Speed guns used by traffic police are good to impose fines on owners of overspeeding vehicles. But to what extent are they helpful in checking overspeeding is a moot point. Bikers zooming around on the city roads, putting the lives of other vehicle drivers is not uncommon. In fact, commuters encounter vehicles being driven at abnormal speeds every day in the State capital.
On the city outskirts, it is more brazen. While traffic police officials say they don’t have sufficient number of speed guns, there is little proof that the devices help in controlling this dangerous trend of overspeeding that often leads to accidents.
“There is no guarantee that a person penalised for overspeeding won’t do it again. Most seem to feel that no one can stop them,” says Prasada Rao of Punjagutta.
Eye on violators
This is only emboldening them indirectly to resort to it repeatedly. With limited number of speed guns, how many such violators can be caught on camera is another question. In the past, the Punjagutta traffic police experimented by deploying two teams on either ends of a long stretch where drivers tend to overspeed.

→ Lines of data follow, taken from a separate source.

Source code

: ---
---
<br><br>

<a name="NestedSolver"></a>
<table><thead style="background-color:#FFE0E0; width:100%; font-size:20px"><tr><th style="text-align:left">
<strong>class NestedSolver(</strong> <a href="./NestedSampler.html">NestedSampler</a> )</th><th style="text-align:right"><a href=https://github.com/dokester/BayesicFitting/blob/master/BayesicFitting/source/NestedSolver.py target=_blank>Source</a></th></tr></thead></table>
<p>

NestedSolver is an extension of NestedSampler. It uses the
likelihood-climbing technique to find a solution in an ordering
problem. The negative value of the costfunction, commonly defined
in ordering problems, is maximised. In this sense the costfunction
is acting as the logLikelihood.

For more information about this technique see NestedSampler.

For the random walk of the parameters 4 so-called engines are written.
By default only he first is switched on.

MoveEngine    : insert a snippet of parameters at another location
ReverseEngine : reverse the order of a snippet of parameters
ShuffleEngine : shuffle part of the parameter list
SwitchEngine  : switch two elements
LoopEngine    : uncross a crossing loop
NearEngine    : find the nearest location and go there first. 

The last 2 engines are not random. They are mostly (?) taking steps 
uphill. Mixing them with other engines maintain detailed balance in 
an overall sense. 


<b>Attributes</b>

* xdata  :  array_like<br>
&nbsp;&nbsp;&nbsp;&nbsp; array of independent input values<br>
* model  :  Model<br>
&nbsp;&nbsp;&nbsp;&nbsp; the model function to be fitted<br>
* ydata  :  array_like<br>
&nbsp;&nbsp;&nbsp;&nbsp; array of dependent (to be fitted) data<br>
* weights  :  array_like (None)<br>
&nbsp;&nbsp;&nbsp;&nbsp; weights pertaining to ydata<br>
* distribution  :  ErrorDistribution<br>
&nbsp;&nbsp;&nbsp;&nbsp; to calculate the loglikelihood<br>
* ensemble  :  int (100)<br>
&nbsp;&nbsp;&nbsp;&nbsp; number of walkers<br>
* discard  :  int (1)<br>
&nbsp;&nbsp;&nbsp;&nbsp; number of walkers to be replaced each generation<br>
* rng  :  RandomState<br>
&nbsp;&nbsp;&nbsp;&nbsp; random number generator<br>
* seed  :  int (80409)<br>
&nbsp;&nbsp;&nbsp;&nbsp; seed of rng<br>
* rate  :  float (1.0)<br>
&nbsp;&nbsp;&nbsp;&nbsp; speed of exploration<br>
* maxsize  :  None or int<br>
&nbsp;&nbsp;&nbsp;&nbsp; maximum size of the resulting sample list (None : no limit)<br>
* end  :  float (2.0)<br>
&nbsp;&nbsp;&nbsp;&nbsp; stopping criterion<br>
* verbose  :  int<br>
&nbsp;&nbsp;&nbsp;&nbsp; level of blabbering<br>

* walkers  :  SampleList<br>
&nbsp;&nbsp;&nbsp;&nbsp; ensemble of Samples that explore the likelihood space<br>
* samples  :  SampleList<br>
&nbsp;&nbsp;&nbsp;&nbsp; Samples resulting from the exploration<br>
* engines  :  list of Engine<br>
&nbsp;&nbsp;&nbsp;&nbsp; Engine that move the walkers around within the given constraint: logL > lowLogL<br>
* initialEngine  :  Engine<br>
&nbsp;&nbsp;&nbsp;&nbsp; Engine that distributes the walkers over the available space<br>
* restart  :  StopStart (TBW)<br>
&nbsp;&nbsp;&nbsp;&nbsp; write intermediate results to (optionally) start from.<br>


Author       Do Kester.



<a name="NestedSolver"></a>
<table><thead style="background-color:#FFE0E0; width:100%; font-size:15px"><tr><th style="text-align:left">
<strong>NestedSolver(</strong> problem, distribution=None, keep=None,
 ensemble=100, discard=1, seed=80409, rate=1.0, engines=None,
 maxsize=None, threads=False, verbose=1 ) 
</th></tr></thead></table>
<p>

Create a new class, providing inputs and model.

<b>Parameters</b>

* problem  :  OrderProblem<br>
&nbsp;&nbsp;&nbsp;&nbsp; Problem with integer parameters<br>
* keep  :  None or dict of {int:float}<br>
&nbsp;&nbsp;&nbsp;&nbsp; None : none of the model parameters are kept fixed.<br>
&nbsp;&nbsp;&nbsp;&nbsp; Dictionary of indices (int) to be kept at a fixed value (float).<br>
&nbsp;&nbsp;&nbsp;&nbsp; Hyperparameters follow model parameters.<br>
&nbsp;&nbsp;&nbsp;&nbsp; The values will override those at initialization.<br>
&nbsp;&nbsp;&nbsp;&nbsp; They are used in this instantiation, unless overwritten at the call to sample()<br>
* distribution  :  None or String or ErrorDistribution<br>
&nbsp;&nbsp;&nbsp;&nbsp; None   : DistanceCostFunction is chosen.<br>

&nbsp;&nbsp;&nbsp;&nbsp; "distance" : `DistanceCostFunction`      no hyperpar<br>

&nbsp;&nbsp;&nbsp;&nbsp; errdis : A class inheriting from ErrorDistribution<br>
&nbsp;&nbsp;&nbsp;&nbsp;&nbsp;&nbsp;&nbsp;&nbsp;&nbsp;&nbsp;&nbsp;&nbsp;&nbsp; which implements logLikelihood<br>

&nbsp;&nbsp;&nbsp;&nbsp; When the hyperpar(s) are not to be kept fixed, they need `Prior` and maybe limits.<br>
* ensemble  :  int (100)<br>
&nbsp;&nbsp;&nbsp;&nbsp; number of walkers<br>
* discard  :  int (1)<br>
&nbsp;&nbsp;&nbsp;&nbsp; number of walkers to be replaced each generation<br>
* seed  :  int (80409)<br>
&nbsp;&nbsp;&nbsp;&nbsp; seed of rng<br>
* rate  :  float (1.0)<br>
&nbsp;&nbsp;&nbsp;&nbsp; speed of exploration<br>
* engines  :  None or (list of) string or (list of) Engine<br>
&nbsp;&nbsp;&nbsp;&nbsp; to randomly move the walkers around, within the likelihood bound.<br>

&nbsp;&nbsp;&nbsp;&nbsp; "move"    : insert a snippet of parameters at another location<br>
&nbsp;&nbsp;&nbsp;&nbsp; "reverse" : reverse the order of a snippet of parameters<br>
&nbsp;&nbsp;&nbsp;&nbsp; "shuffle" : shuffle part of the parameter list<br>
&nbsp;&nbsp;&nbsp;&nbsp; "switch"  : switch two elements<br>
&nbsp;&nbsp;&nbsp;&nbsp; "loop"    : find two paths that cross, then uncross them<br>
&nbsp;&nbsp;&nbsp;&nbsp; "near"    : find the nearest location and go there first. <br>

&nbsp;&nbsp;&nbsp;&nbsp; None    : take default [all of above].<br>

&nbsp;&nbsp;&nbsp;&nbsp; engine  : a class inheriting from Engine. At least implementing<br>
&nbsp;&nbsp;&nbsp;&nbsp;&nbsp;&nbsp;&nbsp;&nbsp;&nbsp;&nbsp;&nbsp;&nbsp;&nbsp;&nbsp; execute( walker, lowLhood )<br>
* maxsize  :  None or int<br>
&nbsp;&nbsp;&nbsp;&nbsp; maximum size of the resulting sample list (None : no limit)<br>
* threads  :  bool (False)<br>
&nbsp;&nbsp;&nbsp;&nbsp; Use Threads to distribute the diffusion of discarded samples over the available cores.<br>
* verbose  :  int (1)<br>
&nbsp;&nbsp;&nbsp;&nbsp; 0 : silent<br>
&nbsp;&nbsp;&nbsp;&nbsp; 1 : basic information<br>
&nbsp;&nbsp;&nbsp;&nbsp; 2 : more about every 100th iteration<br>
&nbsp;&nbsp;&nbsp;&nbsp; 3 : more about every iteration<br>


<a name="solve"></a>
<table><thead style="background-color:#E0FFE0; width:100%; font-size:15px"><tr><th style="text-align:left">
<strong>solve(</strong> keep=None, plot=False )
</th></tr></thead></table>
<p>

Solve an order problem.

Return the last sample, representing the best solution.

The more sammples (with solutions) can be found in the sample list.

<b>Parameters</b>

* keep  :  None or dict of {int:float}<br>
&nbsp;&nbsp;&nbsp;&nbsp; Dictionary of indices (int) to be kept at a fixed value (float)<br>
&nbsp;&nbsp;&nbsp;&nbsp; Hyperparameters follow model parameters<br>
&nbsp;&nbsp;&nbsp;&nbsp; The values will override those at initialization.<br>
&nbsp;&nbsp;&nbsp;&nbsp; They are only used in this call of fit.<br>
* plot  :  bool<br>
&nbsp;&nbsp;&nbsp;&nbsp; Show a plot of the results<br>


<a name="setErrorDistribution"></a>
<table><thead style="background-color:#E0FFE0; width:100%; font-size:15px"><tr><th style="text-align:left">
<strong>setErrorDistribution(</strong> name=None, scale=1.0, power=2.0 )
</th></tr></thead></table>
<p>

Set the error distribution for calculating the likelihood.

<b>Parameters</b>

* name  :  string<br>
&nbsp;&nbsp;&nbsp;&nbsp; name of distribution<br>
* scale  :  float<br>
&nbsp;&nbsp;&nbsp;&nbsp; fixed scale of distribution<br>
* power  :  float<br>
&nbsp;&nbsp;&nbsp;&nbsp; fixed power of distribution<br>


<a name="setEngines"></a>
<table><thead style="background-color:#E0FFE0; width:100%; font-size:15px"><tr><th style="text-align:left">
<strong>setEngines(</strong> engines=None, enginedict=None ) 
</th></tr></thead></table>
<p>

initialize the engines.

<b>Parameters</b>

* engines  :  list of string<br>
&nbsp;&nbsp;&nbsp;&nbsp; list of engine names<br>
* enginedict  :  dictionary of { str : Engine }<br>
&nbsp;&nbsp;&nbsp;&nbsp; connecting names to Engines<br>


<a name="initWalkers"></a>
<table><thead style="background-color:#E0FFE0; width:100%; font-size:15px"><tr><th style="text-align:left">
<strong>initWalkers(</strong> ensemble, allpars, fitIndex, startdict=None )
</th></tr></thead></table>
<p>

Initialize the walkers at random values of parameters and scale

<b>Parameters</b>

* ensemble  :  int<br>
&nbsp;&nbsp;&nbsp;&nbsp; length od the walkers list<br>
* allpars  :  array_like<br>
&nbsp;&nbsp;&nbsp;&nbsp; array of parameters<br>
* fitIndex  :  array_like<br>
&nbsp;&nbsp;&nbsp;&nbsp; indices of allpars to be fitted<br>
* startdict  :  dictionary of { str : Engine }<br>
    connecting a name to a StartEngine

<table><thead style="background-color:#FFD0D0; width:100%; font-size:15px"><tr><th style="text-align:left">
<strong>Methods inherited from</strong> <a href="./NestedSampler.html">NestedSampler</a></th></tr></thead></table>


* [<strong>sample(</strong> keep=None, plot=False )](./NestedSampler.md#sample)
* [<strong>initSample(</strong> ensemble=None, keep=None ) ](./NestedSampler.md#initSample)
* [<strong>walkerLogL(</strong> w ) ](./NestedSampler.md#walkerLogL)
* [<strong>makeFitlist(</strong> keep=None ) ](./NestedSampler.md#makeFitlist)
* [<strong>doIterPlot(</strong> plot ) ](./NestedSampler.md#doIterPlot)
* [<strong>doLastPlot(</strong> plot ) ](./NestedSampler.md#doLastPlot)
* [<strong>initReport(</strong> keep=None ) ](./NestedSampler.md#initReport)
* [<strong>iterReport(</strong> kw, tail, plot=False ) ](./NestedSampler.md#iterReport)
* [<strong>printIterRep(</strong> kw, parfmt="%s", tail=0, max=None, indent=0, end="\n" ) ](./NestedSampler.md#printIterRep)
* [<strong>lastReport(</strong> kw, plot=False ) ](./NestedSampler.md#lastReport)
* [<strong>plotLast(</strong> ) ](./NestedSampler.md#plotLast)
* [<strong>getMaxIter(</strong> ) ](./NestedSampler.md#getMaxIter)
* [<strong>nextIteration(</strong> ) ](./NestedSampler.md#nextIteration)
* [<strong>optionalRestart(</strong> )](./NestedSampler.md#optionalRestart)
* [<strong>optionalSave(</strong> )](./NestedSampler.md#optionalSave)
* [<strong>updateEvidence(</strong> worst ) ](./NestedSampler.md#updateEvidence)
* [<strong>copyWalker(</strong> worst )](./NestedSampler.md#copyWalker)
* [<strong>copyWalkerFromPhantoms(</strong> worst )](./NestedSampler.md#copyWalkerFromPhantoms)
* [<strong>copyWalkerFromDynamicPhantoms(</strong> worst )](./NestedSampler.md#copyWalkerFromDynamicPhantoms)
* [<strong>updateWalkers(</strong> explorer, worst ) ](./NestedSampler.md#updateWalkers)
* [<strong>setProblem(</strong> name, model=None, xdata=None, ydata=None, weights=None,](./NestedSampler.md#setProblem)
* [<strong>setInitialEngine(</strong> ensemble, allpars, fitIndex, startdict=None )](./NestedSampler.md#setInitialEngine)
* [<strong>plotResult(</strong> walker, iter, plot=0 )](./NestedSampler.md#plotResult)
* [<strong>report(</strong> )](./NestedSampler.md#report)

On seeing a vehicle being driven in a rash manner, the team there clicks pictures, records a video and alerts their counterparts on the other side. This helps to rein in dangerous driving to some extent. In some parts of Kerala, this type of enforcement is done on some highways.
With the police focussing more on contactless enforcement of traffic rules, the system of physically stopping a vehicle for any violation is almost done away with. Going by the ubiquitous overspeeding instances and their growing number, the contactless enforcement seems to have failed to yield results, at least in curtailing overspeeding.